**WHAT YOU SHOULD DO**.
Look through the entries below for the string "loading", and copy each line where it is found.

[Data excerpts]
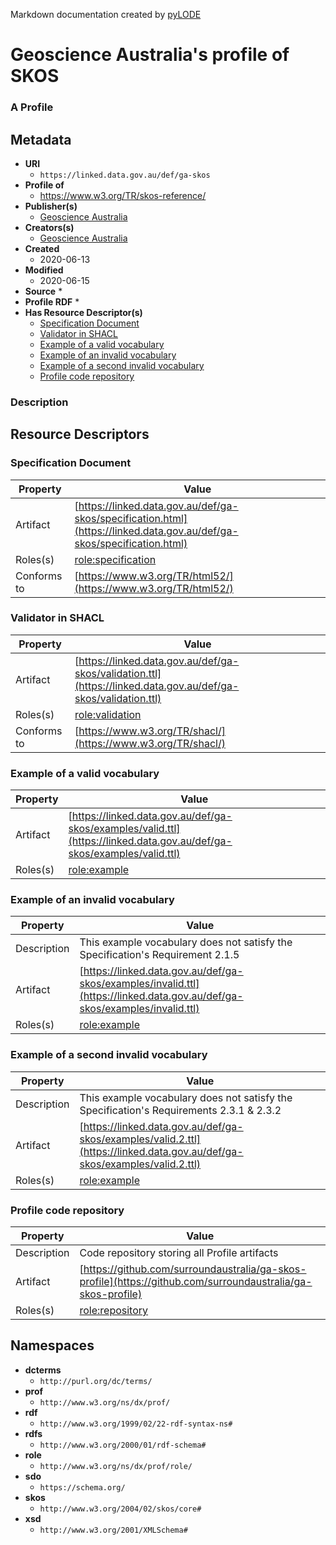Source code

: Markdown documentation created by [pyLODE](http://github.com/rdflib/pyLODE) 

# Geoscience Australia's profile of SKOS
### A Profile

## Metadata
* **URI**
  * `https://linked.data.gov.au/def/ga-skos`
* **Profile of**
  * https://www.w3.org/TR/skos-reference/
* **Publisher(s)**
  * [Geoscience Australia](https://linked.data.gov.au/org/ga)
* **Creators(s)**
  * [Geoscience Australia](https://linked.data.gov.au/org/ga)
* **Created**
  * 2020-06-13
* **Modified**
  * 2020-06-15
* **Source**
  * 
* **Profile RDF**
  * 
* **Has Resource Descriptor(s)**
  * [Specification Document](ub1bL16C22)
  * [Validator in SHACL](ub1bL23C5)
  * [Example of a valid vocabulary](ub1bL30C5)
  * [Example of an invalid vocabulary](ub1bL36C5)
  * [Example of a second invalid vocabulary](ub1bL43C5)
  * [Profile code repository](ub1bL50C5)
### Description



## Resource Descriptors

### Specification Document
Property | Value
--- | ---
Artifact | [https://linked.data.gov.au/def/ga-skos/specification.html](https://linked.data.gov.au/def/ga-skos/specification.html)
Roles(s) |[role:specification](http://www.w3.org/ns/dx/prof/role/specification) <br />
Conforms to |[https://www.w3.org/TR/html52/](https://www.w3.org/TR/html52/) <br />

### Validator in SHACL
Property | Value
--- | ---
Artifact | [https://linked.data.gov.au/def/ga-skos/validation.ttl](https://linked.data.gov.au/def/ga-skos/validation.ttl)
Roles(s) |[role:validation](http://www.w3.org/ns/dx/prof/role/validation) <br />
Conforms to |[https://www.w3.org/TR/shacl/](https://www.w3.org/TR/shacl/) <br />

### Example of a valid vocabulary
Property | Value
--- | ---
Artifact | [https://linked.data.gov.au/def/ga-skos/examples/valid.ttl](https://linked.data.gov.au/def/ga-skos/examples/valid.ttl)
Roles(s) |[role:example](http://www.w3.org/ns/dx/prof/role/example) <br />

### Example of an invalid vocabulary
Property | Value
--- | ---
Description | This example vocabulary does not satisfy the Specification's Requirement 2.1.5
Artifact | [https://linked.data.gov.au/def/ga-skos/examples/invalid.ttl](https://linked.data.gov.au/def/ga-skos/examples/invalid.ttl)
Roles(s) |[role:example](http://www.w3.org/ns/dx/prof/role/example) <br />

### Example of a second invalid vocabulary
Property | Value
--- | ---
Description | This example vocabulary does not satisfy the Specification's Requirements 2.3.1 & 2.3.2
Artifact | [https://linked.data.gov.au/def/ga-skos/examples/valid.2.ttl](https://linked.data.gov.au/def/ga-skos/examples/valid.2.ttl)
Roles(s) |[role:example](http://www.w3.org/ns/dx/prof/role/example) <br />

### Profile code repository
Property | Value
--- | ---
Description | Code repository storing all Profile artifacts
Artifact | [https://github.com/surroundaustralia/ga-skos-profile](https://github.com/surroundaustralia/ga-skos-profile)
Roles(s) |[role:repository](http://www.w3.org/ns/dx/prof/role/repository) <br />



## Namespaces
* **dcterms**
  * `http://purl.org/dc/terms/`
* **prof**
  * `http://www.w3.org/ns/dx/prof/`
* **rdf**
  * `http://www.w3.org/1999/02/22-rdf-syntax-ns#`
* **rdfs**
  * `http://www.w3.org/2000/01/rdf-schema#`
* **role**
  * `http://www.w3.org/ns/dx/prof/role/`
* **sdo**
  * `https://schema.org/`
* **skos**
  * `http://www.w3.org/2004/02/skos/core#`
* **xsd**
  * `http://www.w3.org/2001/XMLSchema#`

---

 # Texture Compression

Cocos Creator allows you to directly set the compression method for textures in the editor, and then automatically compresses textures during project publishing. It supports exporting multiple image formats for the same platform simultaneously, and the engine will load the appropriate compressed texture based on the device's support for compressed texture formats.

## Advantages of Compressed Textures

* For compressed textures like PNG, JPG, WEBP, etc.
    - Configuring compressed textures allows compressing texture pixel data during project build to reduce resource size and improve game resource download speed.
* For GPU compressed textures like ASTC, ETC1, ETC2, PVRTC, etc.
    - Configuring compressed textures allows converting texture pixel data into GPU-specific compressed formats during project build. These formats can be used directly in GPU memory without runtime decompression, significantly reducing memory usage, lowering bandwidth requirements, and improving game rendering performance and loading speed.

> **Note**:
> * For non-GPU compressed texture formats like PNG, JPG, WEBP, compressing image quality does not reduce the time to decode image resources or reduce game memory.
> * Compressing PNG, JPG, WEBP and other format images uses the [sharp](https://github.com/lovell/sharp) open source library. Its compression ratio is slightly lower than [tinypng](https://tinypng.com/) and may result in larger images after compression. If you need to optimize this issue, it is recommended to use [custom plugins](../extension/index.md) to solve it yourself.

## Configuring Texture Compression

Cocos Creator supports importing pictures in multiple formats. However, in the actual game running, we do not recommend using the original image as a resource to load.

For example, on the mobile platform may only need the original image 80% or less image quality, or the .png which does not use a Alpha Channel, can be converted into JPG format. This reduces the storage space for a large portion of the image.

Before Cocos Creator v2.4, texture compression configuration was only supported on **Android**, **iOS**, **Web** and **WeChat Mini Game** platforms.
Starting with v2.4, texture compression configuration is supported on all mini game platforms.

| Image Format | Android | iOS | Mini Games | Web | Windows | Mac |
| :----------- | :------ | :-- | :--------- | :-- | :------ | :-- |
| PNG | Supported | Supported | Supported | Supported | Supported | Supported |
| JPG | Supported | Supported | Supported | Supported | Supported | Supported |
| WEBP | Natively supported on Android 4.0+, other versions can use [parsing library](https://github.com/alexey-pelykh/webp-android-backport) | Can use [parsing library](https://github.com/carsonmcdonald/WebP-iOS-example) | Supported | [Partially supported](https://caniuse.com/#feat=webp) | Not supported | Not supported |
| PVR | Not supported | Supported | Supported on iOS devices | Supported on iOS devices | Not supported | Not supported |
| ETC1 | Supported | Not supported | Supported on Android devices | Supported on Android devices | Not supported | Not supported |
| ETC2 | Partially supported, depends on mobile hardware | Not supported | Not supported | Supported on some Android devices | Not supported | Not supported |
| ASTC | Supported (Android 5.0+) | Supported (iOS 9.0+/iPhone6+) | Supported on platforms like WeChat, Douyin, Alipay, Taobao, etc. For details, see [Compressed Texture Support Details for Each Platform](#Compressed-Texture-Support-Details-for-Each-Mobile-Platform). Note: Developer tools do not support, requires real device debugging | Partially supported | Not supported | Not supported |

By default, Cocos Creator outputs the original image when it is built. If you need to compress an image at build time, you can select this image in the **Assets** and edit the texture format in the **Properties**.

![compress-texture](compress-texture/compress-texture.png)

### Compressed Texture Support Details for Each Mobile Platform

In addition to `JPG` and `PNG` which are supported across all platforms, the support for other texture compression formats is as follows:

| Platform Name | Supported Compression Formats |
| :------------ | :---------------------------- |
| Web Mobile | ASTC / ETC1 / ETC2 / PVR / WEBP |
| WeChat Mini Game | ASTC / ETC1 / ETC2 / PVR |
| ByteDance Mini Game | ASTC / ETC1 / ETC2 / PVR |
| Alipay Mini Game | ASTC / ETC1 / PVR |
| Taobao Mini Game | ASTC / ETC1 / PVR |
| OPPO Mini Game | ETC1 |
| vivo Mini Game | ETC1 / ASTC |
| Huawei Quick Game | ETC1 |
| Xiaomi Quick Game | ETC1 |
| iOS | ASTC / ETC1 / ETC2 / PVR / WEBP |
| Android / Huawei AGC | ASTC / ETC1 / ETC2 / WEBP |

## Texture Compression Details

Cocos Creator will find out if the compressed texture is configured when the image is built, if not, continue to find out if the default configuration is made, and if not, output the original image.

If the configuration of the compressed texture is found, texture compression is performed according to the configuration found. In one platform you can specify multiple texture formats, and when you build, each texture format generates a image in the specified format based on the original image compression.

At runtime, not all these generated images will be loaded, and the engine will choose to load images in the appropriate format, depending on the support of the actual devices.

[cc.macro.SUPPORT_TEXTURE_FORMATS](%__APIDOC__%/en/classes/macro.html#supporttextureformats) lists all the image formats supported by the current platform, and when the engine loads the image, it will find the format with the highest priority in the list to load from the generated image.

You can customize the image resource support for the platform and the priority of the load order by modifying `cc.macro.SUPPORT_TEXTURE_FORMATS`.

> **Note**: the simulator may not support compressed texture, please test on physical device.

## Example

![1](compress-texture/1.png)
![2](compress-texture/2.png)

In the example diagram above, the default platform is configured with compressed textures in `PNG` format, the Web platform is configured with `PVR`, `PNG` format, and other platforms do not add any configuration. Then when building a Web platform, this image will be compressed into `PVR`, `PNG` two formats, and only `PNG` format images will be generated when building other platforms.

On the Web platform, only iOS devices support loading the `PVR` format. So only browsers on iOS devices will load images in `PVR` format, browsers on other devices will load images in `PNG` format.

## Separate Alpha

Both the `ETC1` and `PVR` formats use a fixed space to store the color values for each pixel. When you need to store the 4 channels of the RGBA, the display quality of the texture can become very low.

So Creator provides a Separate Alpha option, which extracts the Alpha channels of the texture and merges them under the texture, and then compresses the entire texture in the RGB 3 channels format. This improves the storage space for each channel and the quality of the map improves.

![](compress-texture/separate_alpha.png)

**RESULT FOR THIS EXERCISE**.
    - Configuring compressed textures allows converting texture pixel data into GPU-specific compressed formats during project build. These formats can be used directly in GPU memory without runtime decompression, significantly reducing memory usage, lowering bandwidth requirements, and improving game rendering performance and loading speed.
On the Web platform, only iOS devices support loading the `PVR` format. So only browsers on iOS devices will load images in `PVR` format, browsers on other devices will load images in `PNG` format.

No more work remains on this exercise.